§ **Task brief**
Show every line of the records below that contains the word "configs".

[Collected data]
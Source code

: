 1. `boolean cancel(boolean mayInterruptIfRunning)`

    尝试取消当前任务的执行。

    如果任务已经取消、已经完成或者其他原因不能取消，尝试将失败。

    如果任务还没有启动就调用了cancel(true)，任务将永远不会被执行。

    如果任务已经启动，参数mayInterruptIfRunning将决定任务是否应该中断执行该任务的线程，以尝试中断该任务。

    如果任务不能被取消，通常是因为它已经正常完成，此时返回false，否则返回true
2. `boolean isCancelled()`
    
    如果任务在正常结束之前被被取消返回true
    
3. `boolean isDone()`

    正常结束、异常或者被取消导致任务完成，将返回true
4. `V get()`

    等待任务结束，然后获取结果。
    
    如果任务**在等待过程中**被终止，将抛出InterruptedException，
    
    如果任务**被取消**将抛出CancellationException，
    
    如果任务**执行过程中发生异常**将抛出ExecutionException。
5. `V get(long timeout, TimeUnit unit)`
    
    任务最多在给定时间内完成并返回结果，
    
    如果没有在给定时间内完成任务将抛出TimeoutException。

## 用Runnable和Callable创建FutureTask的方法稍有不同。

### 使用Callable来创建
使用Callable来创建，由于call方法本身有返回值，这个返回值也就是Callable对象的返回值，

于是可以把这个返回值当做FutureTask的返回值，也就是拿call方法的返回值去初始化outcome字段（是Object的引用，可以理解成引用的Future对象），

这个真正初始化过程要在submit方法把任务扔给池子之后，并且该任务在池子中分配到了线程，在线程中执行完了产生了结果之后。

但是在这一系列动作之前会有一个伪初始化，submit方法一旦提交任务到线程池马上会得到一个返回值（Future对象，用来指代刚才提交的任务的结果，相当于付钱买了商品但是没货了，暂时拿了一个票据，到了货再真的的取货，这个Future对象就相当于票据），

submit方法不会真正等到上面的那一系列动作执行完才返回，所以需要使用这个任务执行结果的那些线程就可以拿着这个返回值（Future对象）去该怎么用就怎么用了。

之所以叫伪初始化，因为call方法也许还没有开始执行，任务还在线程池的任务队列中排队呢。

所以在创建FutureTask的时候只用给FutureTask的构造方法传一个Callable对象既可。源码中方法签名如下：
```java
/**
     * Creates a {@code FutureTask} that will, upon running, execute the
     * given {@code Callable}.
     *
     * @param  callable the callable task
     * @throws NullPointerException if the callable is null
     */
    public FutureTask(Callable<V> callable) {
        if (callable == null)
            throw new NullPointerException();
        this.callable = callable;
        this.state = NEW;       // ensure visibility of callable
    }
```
---
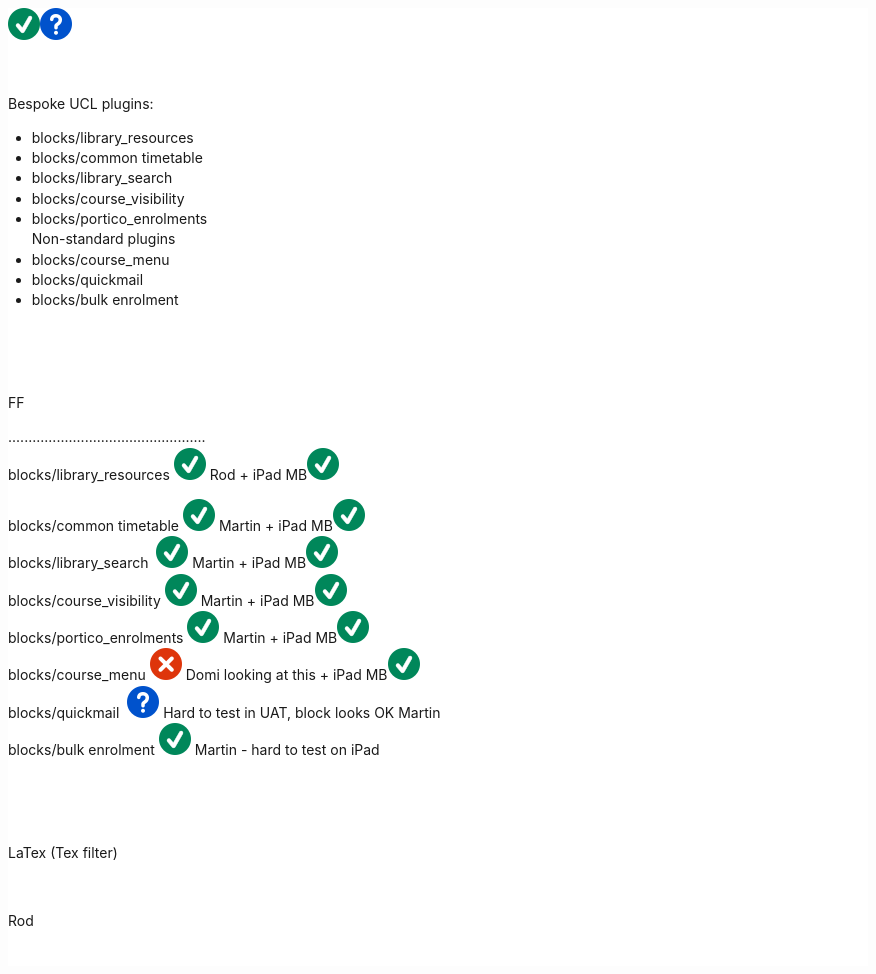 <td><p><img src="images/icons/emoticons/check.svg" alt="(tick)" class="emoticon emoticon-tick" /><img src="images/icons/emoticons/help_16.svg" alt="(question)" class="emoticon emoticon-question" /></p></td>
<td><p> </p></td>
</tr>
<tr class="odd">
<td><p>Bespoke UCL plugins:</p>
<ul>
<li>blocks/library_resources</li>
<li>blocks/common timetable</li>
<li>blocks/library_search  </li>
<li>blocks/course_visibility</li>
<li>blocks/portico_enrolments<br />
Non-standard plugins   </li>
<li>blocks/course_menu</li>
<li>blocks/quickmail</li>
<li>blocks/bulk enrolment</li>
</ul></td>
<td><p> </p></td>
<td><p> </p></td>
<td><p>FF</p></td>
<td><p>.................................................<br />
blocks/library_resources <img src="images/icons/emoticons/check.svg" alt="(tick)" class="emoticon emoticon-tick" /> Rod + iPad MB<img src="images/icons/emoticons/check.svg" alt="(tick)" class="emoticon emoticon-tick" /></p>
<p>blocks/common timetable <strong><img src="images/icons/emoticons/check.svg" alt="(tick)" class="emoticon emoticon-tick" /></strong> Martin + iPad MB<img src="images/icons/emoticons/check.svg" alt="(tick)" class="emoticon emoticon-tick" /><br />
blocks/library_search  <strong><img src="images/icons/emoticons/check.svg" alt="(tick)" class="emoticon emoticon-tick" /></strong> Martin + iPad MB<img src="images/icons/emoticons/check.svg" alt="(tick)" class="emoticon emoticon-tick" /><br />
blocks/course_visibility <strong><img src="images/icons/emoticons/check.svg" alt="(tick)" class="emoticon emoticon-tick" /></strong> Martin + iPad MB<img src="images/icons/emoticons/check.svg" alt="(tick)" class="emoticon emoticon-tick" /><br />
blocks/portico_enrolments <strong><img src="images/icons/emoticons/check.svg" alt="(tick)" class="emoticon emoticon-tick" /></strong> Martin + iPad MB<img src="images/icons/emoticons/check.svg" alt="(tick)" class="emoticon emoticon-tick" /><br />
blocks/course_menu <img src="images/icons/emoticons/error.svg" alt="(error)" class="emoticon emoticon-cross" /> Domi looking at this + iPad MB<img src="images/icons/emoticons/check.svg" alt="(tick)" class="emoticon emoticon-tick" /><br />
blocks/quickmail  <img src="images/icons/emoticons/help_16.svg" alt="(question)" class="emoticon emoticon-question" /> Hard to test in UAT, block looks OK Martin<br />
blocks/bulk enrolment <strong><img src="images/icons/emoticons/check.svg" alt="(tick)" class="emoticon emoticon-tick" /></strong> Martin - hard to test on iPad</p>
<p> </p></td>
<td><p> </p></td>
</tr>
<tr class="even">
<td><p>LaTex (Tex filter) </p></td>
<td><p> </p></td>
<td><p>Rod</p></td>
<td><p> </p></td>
* * *
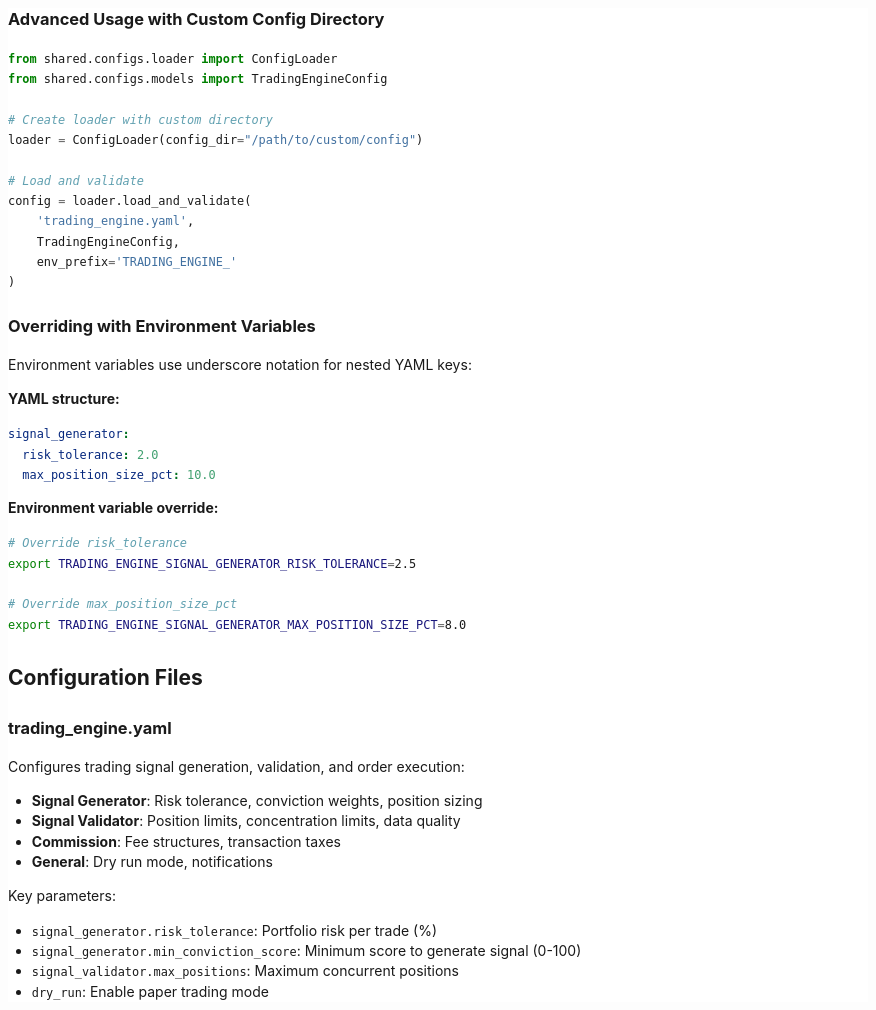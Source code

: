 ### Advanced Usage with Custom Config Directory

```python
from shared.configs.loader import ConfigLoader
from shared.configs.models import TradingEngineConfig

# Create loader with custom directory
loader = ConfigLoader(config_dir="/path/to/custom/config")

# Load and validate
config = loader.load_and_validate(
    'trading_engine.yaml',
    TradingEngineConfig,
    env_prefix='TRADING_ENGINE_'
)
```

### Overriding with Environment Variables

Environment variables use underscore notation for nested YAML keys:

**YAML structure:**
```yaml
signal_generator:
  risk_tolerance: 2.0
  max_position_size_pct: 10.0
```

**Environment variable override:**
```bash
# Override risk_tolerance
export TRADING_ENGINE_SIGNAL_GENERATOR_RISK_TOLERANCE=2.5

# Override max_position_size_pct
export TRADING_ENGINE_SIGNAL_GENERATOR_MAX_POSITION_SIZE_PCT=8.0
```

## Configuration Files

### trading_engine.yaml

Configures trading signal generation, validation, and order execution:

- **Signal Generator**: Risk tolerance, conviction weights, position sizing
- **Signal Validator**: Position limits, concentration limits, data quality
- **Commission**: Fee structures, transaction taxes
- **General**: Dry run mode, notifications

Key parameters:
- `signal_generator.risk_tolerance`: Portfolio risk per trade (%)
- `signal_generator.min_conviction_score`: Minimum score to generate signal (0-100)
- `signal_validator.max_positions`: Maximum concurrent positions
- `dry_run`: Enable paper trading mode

§ **Exercise solution**
from shared.configs.loader import ConfigLoader
from shared.configs.models import TradingEngineConfig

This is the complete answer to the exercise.